* What the task asks:
Select the lines below containing the word "located".

BEGIN Material for this task

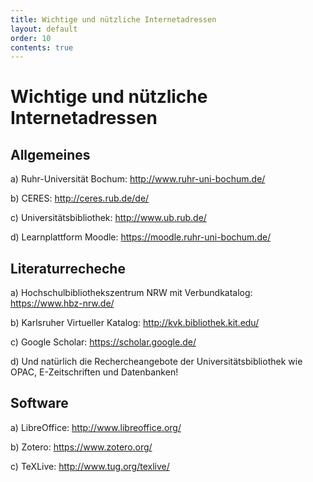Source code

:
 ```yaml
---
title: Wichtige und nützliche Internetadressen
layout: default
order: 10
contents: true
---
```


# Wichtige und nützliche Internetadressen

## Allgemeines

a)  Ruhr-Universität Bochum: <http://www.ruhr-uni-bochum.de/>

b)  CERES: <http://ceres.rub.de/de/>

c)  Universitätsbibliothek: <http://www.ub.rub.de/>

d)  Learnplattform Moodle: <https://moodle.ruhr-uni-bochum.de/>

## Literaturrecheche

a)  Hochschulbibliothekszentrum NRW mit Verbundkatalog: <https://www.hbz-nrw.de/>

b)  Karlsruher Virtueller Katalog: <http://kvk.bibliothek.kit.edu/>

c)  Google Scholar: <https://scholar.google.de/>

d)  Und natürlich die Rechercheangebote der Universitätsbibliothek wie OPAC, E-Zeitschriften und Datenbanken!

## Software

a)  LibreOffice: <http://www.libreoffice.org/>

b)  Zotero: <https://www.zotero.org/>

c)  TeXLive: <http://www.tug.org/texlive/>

END Material for this task
BEGIN Material for this task

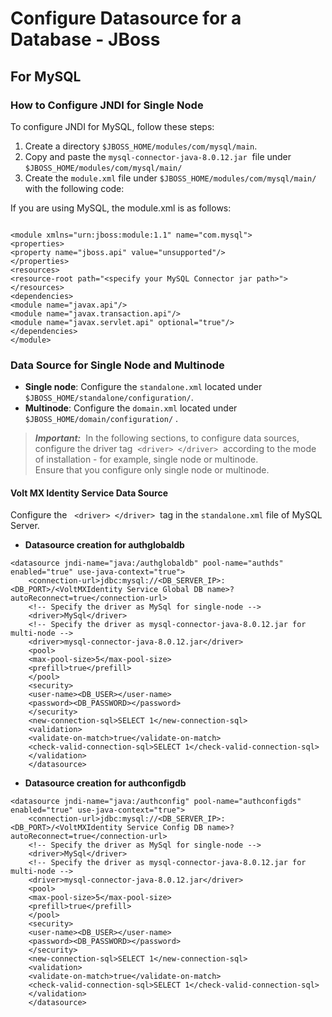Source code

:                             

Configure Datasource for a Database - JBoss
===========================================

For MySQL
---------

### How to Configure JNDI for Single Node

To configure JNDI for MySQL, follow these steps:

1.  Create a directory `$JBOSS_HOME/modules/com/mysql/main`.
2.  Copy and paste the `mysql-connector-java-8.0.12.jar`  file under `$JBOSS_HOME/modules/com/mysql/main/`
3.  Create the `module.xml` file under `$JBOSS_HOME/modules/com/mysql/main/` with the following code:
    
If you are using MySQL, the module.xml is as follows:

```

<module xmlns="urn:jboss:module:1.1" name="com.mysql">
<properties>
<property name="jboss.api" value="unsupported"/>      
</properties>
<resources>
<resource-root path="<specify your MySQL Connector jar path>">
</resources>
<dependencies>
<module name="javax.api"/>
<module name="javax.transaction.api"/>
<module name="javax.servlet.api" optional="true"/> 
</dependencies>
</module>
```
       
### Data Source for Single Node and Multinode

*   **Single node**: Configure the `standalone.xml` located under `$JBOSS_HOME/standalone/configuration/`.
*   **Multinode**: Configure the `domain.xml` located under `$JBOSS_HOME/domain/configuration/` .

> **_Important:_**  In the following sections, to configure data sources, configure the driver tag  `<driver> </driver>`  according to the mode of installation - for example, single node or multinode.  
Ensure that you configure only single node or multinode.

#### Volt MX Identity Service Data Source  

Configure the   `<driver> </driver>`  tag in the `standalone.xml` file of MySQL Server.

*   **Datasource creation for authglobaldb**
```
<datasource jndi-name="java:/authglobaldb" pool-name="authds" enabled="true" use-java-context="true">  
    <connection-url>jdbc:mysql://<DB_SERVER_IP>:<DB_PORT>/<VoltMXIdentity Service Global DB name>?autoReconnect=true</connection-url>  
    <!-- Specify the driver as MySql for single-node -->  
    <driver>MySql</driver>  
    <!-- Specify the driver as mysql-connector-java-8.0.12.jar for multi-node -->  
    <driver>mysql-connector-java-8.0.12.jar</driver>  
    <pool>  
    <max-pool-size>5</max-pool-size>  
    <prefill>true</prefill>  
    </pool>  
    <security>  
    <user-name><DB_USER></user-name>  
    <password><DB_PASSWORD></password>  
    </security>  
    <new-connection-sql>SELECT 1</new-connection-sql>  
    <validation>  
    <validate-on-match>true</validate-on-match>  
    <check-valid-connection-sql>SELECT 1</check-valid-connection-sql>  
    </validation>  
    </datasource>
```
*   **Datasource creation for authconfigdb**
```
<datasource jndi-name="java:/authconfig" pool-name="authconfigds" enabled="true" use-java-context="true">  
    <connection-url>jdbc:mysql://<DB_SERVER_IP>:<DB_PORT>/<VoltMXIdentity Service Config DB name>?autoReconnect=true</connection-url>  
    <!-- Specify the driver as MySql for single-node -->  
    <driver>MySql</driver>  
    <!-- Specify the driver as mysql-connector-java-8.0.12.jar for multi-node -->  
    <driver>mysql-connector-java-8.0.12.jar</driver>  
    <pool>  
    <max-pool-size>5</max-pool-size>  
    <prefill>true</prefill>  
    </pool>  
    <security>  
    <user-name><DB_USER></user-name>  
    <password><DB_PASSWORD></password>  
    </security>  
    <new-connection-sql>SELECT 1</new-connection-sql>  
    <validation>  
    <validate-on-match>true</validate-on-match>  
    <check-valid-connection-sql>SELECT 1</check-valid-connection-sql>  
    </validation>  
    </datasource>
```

END Material for this task

* Answer box:
*   **Single node**: Configure the `standalone.xml` located under `$JBOSS_HOME/standalone/configuration/`.
*   **Multinode**: Configure the `domain.xml` located under `$JBOSS_HOME/domain/configuration/` .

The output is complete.